At an outset, one must stress the importance of a cohesive cabinet that presides over the implementation of legislation and transformative policies if the country harbours the idea of development geared towards sustainable human dignity as enshrined in the Constitution.
The fluidity of the coalition government, euphemistically called the government of national unity, has exposed its shaky foundation given the differing ideological positions of its constituent members. These differences, especially on the necessity of redress and redistribution, are high risks that impede the functionality of the cabinet as a cohesive unit. It is a matter of common cause that the approval of the budget was the subject of a parliamentary vote, with a narrow majority voting in favour. The budget is not an end in itself; it is the means to support the implementation of legislation, policies, programmes and projects.
The Democratic Alliance (DA) did not support the vote. While this is understandable from a party politics point of view, it creates problems for the cohesiveness of the structure entrusted with the task of coordinating development, particularly for the vast majority of people who depend on public services. Is there a point in remaining a member of cabinet when you openly do not support its decisions? Can a developing country such as ours afford to have cabinet members who are opposed to its work? Unfortunately, the precarity of the position of the incumbent president makes it impossible for him to reign in what would ordinarily be deviant conduct.
These developments necessitate the need for deeper reflection on some provisions of the Constitution. Almost three decades since the adoption of the Constitution on 8 May 1996, the persistence of stubborn challenges that deprive many of their right to improved dignity of life justifies the review of some sections or provisions. For instance, in terms of section 91(3)(b) of the Constitution, the president “may select any number of ministers from among the members of the assembly”. MPs who are appointed as ministers are not expected to resign their positions in the National Assembly. This creates a quandary in relation to section 80 of the Constitution, which empowers members of the National Assembly to litigate all or parts of an Act of parliament that they may deem unconstitutional.
While the budget impasse may not exactly be about the invocation of section 80, the potentiality of ministers, in their capacity as MPs (and openly exploiting the sectarian party interests), negating positions of the executive is real. As observed earlier, this may be exacerbated by the inability of the president to discipline members of his executive for the very members may go back to the National Assembly to either initiate or support the motion of no confidence against the president. The precarity of the government betrays claims of national unity.

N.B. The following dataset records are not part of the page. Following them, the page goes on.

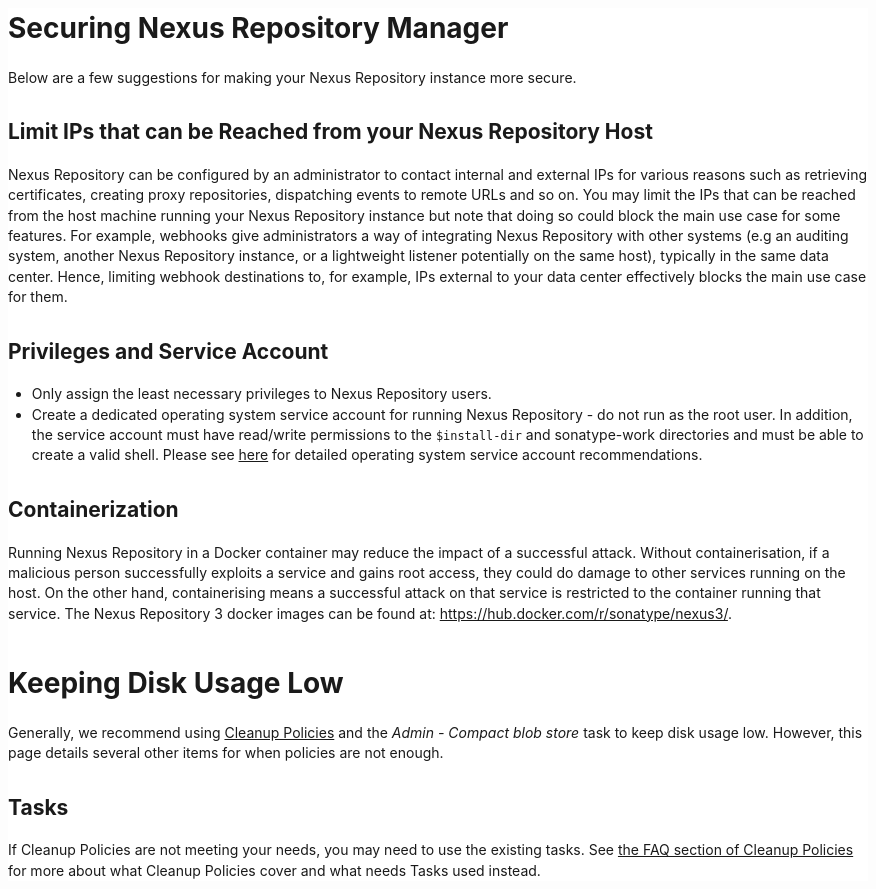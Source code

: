 # Securing Nexus Repository Manager

Below are a few suggestions for making your Nexus Repository instance more secure.

## Limit IPs that can be Reached from your Nexus Repository Host

Nexus Repository can be configured by an administrator to contact internal and external IPs for various reasons such as  retrieving certificates, creating proxy repositories, dispatching events to remote URLs and so on. You may limit the IPs that can be reached from the host machine running your Nexus Repository instance but note that doing so could block the main use case for some features. For example, webhooks give  administrators a way of integrating Nexus Repository with other systems  (e.g an auditing system, another Nexus Repository instance, or a  lightweight listener potentially on the same host), typically in the  same data center. Hence, limiting webhook destinations to, for example,  IPs external to your data center effectively blocks the main use case  for them.

##  Privileges and Service Account

- Only assign the least necessary privileges to Nexus Repository users.
- Create a dedicated operating system service account for running Nexus Repository - do not run as the root user. In addition, the service account must have read/write permissions to the `$install-dir` and sonatype-work directories and must be able to create a valid shell. Please see [here](https://help.sonatype.com/repomanager3/product-information/system-requirements#SystemRequirements-DedicatedOperatingSystemUserAccount) for detailed operating system service account recommendations.

## Containerization

Running Nexus Repository in a Docker container may reduce the impact of a successful attack. Without containerisation, if a malicious person successfully exploits a service and gains root access, they could do damage to other services running on the host. On the  other hand, containerising means a successful attack on that service is  restricted to the container running that service. The Nexus Repository 3 docker images can be found at: https://hub.docker.com/r/sonatype/nexus3/.

# Keeping Disk Usage Low

  Generally, we recommend using [Cleanup Policies](https://help.sonatype.com/repomanager3/nexus-repository-administration/repository-management/cleanup-policies) and the *Admin - Compact blob store* task to keep disk usage low. However, this page details several other items for when policies are not enough. 

 



 

## Tasks

If Cleanup Policies are not meeting your needs, you may need to use the existing tasks. See [the FAQ section of Cleanup Policies](https://help.sonatype.com/repomanager3/nexus-repository-administration/repository-management/cleanup-policies#CleanupPolicies-GeneralGuide(FAQ)) for more about what Cleanup Policies cover and what needs Tasks used instead.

At best, the government is essentially a confederation of political parties that bitterly fought for a seat at the table.
The DA, whose leader is a member of cabinet, thus individually and as part of the collective accountable to parliament, has led court actions on the Employment Equity Act, the Basic Education Amendment Act, the Expropriation Act and the VAT hike. Even though laws remain enforceable until either rescinded or reviewed by the body that approved them or successfully challenged in courts of law, the recourse to courts by the DA effectively means its members in the executive will defy orders to implement approved legislation. What happens when ministers are expected to implement legislation in terms of section 92(2) of the Constitution but elect to exercise their constitutional right as MPs provided in section 80 of the Constitution to challenge what they consider to be constitutional flaws.
Even though the Constitution promotes the doctrine of separation of powers between the executive, the parliament and the judiciary, which is aimed at encouraging checks and balances, the fact that ministers continue to serve as members of the national assembly and enjoy certain privileges in that capacity, including the right enshrined in section 80 of the Constitution, effectively undermines the separation of powers.
As a developing country characterised by poverty and exclusion of the vulnerable who should be the main motive forces of democracy, South Africa cannot afford a dysfunctional, incoherent cabinet. That exacerbates what seems to be the intractable coordination malaise between the three spheres of government, and between adjoining provinces and municipalities. Various reports from the National Planning Commission paint a bleak picture of the negative effect of this incoherence, particularly on efforts aimed at spatial transformation.
The sobering question the nation needs to grapple with is the emergence of a strong case to review the Constitution to create a climate of perfect separation of powers mainly between the executive and parliament.
Dr Matheakuena Mohale is the public policy specialist based at Durban University of Technology. He writes in his personal capacity.